最後の講義 完全版 大林宣彦
NHKの番組「最後の講義」の未放送分を含む完全書籍化です。
週刊文春の2020年8月13日・20日夏の特大号に「戦後75年特別企画戦争映画燃ゆ」という特集があったのですが、大林宣彦監督の作品について一言も言及がありませんでした。
本書を読むと大林宣彦監督がいかに戦争映画と向き合って来たかがよくわかります。
序章:映画とはフィロソフィーである 淀川長治、手塚治虫、黒澤明との親交を通じて導き出した生涯にわたるテーゼを説明しています。
第1章:「あの時代」の映画に込められていたメッセージ サイレント映画から紐解き、『七人の侍』、『ハワイ・マレー沖海戦』、『秋刀魚の味』、『血とバラ』まで映画表現の変遷を独自の視点で解説しています。
第2章:「平和孤児」にとっての戦争、「今の子供たち」にとっての戦争 自分の立ち位置を「平和孤児」として定義。デビュー作の『HOUSE/ハウス』も戦争映画だったと回想しています。「戦前」を生きる「今の子供たち」に向けて『この空の花 長岡花火物語』、『野のなななのか』、『花筐』を作ったのだと。
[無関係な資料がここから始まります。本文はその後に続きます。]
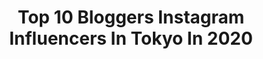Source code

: ---
title: Top 10 Bloggers Instagram Influencers In Tokyo In 2020
description: Identify the most popular Instagram accounts on inBeat.
platform: Instagram
profiles:
  - username: "dearruigallery"
    fullname: >-
      小貓 Rui /
    location: "Japan"
    followers: 91775
    engagement: 332
    commentsToLikes: 0.005436
    avatar: "https://scontent-amt2-1.cdninstagram.com/v/t51.2885-19/s320x320/11410769_629610377179376_1103304792_a.jpg?_nc_ht=scontent-amt2-1.cdninstagram.com&_nc_ohc=6WTQbMPRuqgAX-Jtx3M&oh=c8569d6a5c4b7ec020c47894afbe0634&oe=5EAFBCED"
    verified: false
    hashtags: "#mitsubishielectric, #mit, #fendi, #pandora"
  - username: "exploringjapan"
    fullname: >-
      
    location: "Japan"
    followers: 116982
    engagement: 265
    commentsToLikes: 0.006065
    avatar: "https://scontent-ams4-1.cdninstagram.com/v/t51.2885-19/s320x320/22858172_154729051687528_6050713754390233088_n.jpg?_nc_ht=scontent-ams4-1.cdninstagram.com&_nc_ohc=fjWYBZBJ2rMAX843KM6&oh=1b187a0c56b0bb8e09bf20cdc455929c&oe=5EAE8EC2"
    verified: false
    hashtags: "#jp, #supermario, #totoro, #torii"
  - username: "hitton28"
    fullname: >-
      Hitomi Fukui ◉ 福井仁美
    location: "Japan"
    followers: 38604
    engagement: 148
    commentsToLikes: 0.007908
    avatar: "https://scontent-amt2-1.cdninstagram.com/v/t51.2885-19/s320x320/39304299_676524242747796_2540991068510355456_n.jpg?_nc_ht=scontent-amt2-1.cdninstagram.com&_nc_ohc=PisQzBRAlewAX-hrUBJ&oh=a11ad394b5c1afa5e61280e16e456493&oe=5EB2D8CC"
    verified: true
    hashtags: "#waxyyy, #snowboarding, #louisvuitton, #diet"
  - username: "newniji"
    fullname: >-
      にゅん✩
    location: "Japan"
    followers: 12803
    engagement: 479
    commentsToLikes: 0.009470
    avatar: "https://scontent-ams4-1.cdninstagram.com/v/t51.2885-19/s320x320/80893511_464207064260838_7598281391301722112_n.jpg?_nc_ht=scontent-ams4-1.cdninstagram.com&_nc_ohc=L1odlSmib74AX8vaaoj&oh=d996da3d0bc1208fc3afa217ccbab828&oe=5EA8DABF"
    verified: false
    hashtags: "#pastelrainbow, #nileperch, #pasha, #cottoncandyboy"
  - username: "guava.chang"
    fullname: >-
      🌼拔辣🌸
    location: "Japan"
    followers: 109078
    engagement: 438
    commentsToLikes: 0.018165
    avatar: "https://scontent-ams4-1.cdninstagram.com/v/t51.2885-19/s320x320/88257533_197188091625460_852448642005467136_n.jpg?_nc_ht=scontent-ams4-1.cdninstagram.com&_nc_ohc=1-QlMk6gfyUAX_YCUBS&oh=0f6911d8bb26d4bc332fade1ebc79190&oe=5EBBD5D7"
    verified: false
    hashtags: "#panasonic, #guitar, #travel, #photo"
  - username: "ruri_ikeda"
    fullname: >-
      ruriikeda
    location: "Japan"
    followers: 55096
    engagement: 268
    commentsToLikes: 0.031372
    avatar: "https://scontent-lhr8-1.cdninstagram.com/v/t51.2885-19/s320x320/15258838_265598667191134_1156406471135592448_a.jpg?_nc_ht=scontent-lhr8-1.cdninstagram.com&_nc_ohc=tn9S5gSg2HgAX8UFcHX&oh=e91ec65f65f968396369a56058a05cdf&oe=5EBA341C"
    verified: false
    hashtags: "#hawaii, #shampoo, #australiawine, #pr"
  - username: "yurikotiger"
    fullname: >-
      ユリコタイガー YURIKO TIGER
    location: "Japan"
    followers: 117209
    engagement: 543
    commentsToLikes: 0.013361
    avatar: "https://scontent-lhr8-1.cdninstagram.com/v/t51.2885-19/s320x320/90094184_2646134595606796_977213366030303232_n.jpg?_nc_ht=scontent-lhr8-1.cdninstagram.com&_nc_ohc=U_NvGjulEf0AX8rVZJX&oh=8f14fbcecab8ef63ec578f6c0e7ecc3c&oe=5EBA9970"
    verified: true
    hashtags: "#cosplayconvention, #ereonora, #cuocafallita, #hairsalonmodel"
  - username: "not_your_typical_disney"
    fullname: >-
      Cara 🌎World Disney Traveler🌏
    location: "Japan"
    followers: 26252
    engagement: 322
    commentsToLikes: 0.024532
    avatar: "https://scontent-ams4-1.cdninstagram.com/v/t51.2885-19/s320x320/36883663_174811503391281_6107059189828288512_n.jpg?_nc_ht=scontent-ams4-1.cdninstagram.com&_nc_ohc=UACt4uvUXSwAX_wkrVj&oh=c7e0b83b64ce423bd250a9165d09c8d1&oe=5EB22D16"
    verified: false
    hashtags: "#disneyperformer, #duffyandfriends, #mickeywaffle, #marie"
  - username: "kellymoritasan"
    fullname: >-
      Kelly Morita
    location: "Japan"
    followers: 18897
    engagement: 415
    commentsToLikes: 0.022865
    avatar: "https://scontent-gmp1-1.cdninstagram.com/v/t51.2885-19/s320x320/83286119_174262730445079_3429186847874482176_n.jpg?_nc_ht=scontent-gmp1-1.cdninstagram.com&_nc_ohc=9zIpdZyx2xkAX9zgF7l&oh=1b496f0cbb47110328180937c802df5c&oe=5E924BDC"
    verified: false
    hashtags: "#riseup, #kellymoritasan, #springinjapan, #toughtimes"
  - username: "macoto.kamimoto"
    fullname: >-
      紙本 真琴
    location: "Japan"
    followers: 93185
    engagement: 184
    commentsToLikes: 0.021226
    avatar: "https://scontent-lhr8-1.cdninstagram.com/v/t51.2885-19/s320x320/56248139_2657536190940841_8410930998031679488_n.jpg?_nc_ht=scontent-lhr8-1.cdninstagram.com&_nc_ohc=Bs10esKSE4MAX_RQfzJ&oh=1ccdfd2eb0046d6d3ac30c7e78d878a0&oe=5EB9E241"
    verified: false
    hashtags: "#web, #serina, #palio, #party"
---
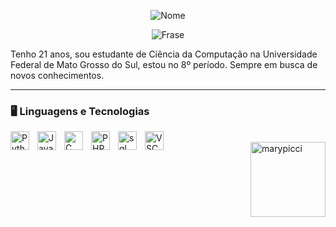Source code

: <div align="center">

![Nome](https://readme-typing-svg.demolab.com?font=Pacifico&size=40&color=F70D6E&center=true&vCenter=true&width=600&lines=Mariana+Piccini)

![Frase](https://readme-typing-svg.demolab.com?font=Roboto&size=24&pause=1000&color=FFFFFF&center=true&vCenter=true&width=600&lines=Ol%C3%A1!+Bem-vindo(a)+ao+meu+GitHub)

</div>

Tenho 21 anos, sou estudante de Ciência da Computação na Universidade Federal de Mato Grosso do Sul, estou no 8º período. Sempre em busca de novos conhecimentos.

---

### 🖥️ Linguagens e Tecnologias
  
<img 
  align="left"
  alt=" Python"
  title=" Python"
  width="30px"
  style="padding-right: 10px;"
  src="https://cdn.jsdelivr.net/gh/devicons/devicon@latest/icons/python/python-original.svg" 
  />


<img 
  align="left"
  alt="Java"
  title="Java"
  width="30px"
  style="padding-right: 10px;"
  src="https://cdn.jsdelivr.net/gh/devicons/devicon@latest/icons/java/java-original.svg" 
  />

<img 
  align="left"
  alt="C"
  title="C"
  width="30px"
  style="padding-right: 10px;"
  src="https://cdn.jsdelivr.net/gh/devicons/devicon@latest/icons/cplusplus/cplusplus-original.svg"
  />

<img 
  align="left"
  alt="PHP"
  title="PHP"
  width="30px"
  style="padding-right: 10px;"
  src="https://cdn.jsdelivr.net/gh/devicons/devicon@latest/icons/php/php-original.svg"
  />

<img 
  align="left"
  alt="sql"
  title="sql"
  width="30px"
  style="padding-right: 10px;"
  src="https://cdn.jsdelivr.net/gh/devicons/devicon@latest/icons/azuresqldatabase/azuresqldatabase-original.svg"
  />

<img 
  align="left"
  alt="VSCode"
  title="VSCode"
  width="30px"
  style="padding-right: 10px;"
  src="https://cdn.jsdelivr.net/gh/devicons/devicon@latest/icons/vscode/vscode-original.svg"
  />

  <br>
<img align="right" alt="marypicci" width="120" src="https://cdn.discordapp.com/attachments/1407467129053380658/1407468690609406104/personagem.gif?ex=68a636dd&is=68a4e55d&hm=421b3e2413e85b71af1b13c91ac7e2807dc17278f629707adc331710202ad2c2">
第3章:ネバーギブアップとハッピーエンド この章でハリウッド映画のフィロソフィーがハッピーエンドである理由を分析(ここは眼から鱗です)。「政治や経済がアクションで表現はリアクション」という分析も鋭い。ハリウッドが『アーティスト』をアカデミー作品賞を選んだあたりから時代の流れの変化を感じたと。
第4章:自分に正直に生きるということ 尾道時代の「敗戦少年」としての思い出が語られます。「自分がやりたい道に行けるのは平和の証拠」だと。小津安二郎の『東京物語』が『明日は来らず』を下敷きにしているとか、今井正の『望楼の決死隊』についても説明があり、本当に沢山の映画を見てきたのがわかります。
第5章:映画がいらない時代が来るまでは... 塚本晋也監督の『野火』を例に取り、「こんな戦争が二度とこないようにしたいと努めていかなければならない」と。『きけ、わだつみの声』、『ビルマの竪琴』、『独立愚連隊』、『肉弾』などの反戦映画、戦争アクション映画を挙げながら、「バトンタッチ」で作っていくのが平和だと説くのです。
終章:最後のメッセージ ここまで読んできて最後のメッセージを現在公開中の『海辺の映画館 キネマの玉手箱』に込めたのだということがよくわかりました。
本書こそ、戦後75年特別企画戦争映画燃ゆ だと思います。